*** Records for this exercise ***

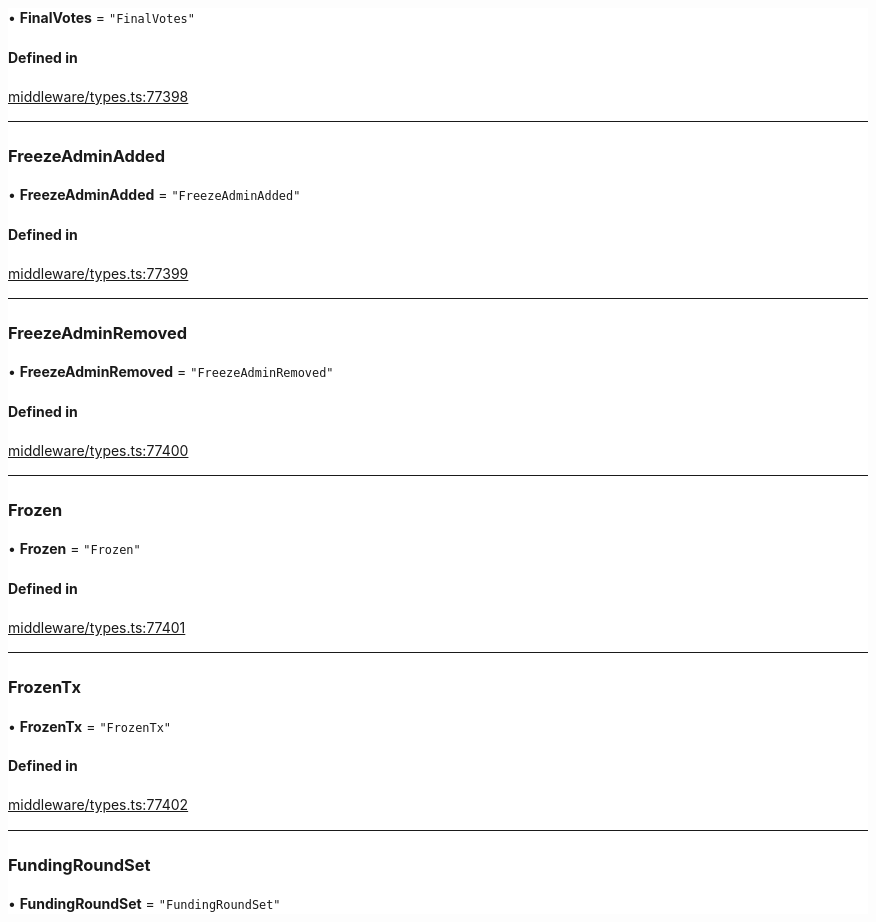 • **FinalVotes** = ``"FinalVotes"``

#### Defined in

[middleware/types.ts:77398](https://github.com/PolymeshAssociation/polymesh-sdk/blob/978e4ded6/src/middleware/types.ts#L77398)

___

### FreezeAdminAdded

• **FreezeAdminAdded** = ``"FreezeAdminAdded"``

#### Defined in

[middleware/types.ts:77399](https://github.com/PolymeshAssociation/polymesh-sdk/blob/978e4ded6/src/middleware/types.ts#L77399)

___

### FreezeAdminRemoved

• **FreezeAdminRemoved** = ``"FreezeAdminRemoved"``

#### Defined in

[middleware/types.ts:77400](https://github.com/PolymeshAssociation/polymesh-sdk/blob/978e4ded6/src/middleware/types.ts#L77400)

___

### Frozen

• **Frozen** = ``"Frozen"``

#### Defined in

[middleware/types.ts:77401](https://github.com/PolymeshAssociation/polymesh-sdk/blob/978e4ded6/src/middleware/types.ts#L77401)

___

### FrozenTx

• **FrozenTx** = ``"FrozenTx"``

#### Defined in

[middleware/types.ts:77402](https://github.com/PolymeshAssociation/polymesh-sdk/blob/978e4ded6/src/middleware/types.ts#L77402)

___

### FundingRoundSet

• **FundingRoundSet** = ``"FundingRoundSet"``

*** End of Records for this exercise ***
*** Records for this exercise ***

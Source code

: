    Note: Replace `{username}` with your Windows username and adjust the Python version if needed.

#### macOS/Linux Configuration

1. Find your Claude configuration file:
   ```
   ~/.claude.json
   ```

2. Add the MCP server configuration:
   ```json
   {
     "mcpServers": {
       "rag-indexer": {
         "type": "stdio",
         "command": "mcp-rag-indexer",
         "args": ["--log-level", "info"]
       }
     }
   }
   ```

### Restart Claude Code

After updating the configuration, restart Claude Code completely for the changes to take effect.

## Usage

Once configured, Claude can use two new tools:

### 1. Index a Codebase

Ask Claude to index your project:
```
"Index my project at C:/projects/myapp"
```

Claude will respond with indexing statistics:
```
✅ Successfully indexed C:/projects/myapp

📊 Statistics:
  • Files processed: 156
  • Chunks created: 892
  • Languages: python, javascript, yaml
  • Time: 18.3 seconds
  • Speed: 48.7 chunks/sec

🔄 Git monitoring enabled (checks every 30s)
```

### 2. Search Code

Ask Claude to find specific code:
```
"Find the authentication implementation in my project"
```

*** End of Records for this exercise ***

== Required action ==
Scanning the data above, count the lines in which the string "blob" occurs and state only the count.

== Solution below ==
5